Collected data:
Content starts

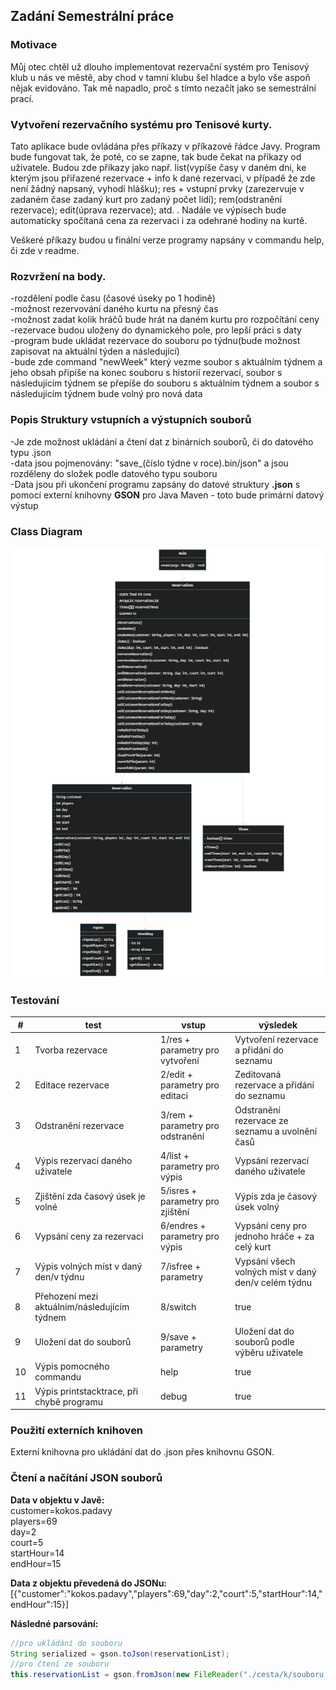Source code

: ## **Zadání Semestrální práce**

### **Motivace**
Můj otec chtěl už dlouho implementovat rezervační systém pro Tenisový klub u nás ve městě, aby chod v tamní klubu šel hladce a bylo vše aspoň nějak evidováno. Tak mě napadlo, proč s tímto nezačít jako se semestrální prací.

### **Vytvoření rezervačního systému pro Tenisové kurty.**
Tato aplikace bude ovládána přes příkazy v příkazové řádce Javy. Program bude fungovat tak, že poté, co se zapne, tak bude čekat na příkazy od uživatele. Budou zde příkazy jako např. list(vypíše časy v daném dni, ke kterým jsou přiřazené rezervace + info k dané rezervaci, v případě že zde není žádný napsaný, vyhodí hlášku); res + vstupní prvky (zarezervuje v zadaném čase zadaný kurt pro zadaný počet lidí); rem(odstranění rezervace); edit(úprava rezervace); atd. . Nadále ve výpisech bude automaticky spočítaná cena za rezervaci i za odehrané hodiny na kurtě.

Veškeré příkazy budou u finální verze programy napsány v commandu help, či zde v readme.

### **Rozvržení na body.**
-rozdělení podle času (časové úseky po 1 hodině) <br />
-možnost rezervování daného kurtu na přesný čas <br />
-možnost zadat kolik hráčů bude hrát na daném kurtu pro rozpočítání ceny <br />
-rezervace budou uloženy do dynamického pole, pro lepší práci s daty<br />
-program bude ukládat rezervace do souboru po týdnu(bude možnost zapisovat na aktuální týden a následující)<br />
-bude zde command "newWeek" který vezme soubor s aktuálním týdnem a jeho obsah připíše na konec souboru s historií rezervací, soubor s následujícím týdnem se přepíše do souboru s aktuálním týdnem a soubor s následujícím týdnem bude volný pro nová data<br />

### **Popis Struktury vstupních a výstupních souborů**
-Je zde možnost ukládání a čtení dat z binárních souborů, či do datového typu .json<br />
-data jsou pojmenovány: "save_(číslo týdne v roce).bin/json" a jsou rozděleny do složek podle datového typu souboru<br />
-Data jsou při ukončení programu zapsány do datové struktury **.json** s pomocí externí knihovny **GSON** pro Java Maven - toto bude primární datový výstup<br />

### **Class Diagram**
![Class Diagram](./mermaid_diagram.png)

### **Testování**
| **#** |                   **test**                   |               **vstup**           |                   **výsledek**                      |
|-------|----------------------------------------------|-----------------------------------|-----------------------------------------------------|
|   1   | Tvorba rezervace                             | 1/res + parametry pro vytvoření   | Vytvoření rezervace a přidání do seznamu            |
|   2   | Editace rezervace                            | 2/edit + parametry pro editaci    | Zeditovaná rezervace a přidání do seznamu           |
|   3   | Odstranění rezervace                         | 3/rem + parametry pro odstranění  | Odstranění rezervace ze seznamu a uvolnění časů     |
|   4   | Výpis rezervací daného uživatele             | 4/list + parametry pro výpis      | Vypsání rezervací daného uživatele                  |
|   5   | Zjištění zda časový úsek je volné            | 5/isres + parametry pro zjištění  | Výpis zda je časový úsek volný                      |
|   6   | Vypsání ceny za rezervaci                    | 6/endres + parametry pro výpis    | Vypsání ceny pro jednoho hráče + za celý kurt       |
|   7   | Výpis volných míst v daný den/v týdnu        | 7/isfree + parametry              | Vypsání všech volných míst v daný den/v celém týdnu |
|   8   | Přehození mezi aktuálním/následujícím týdnem | 8/switch                          | true                                                |
|   9   | Uložení dat do souborů                       | 9/save + parametry                | Uložení dat do souborů podle výběru uživatele       |
|   10  | Výpis pomocného commandu                     | help                              | true                                                |
|   11  | Výpis printstacktrace, při chybě programu    | debug                             | true                                                |


### **Použití externích knihoven**
Externí knihovna pro ukládání dat do .json přes knihovnu GSON.

### **Čtení a načítání JSON souborů**
**Data v objektu v Javě:**<br />
customer=kokos.padavy<br />
players=69<br />
day=2<br />
court=5<br />
startHour=14<br />
endHour=15<br />

**Data z objektu převedená do JSONu:**
[{"customer":"kokos.padavy","players":69,"day":2,"court":5,"startHour":14,"endHour":15}]<br />

**Následné parsování:**
```java
//pro ukládání do souboru
String serialized = gson.toJson(reservationList);
//pro čtení ze souboru
this.reservationList = gson.fromJson(new FileReader("./cesta/k/souboru.json"),  new TypeToken<ArrayList<Reservation>>(){}.getType());
```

Content ends

- **PROBLEM DESCRIPTION**
State how many lines of the records above contain the word "padavy", giving only that number.

- **SOLUTION FOR THIS EXERCISE**
2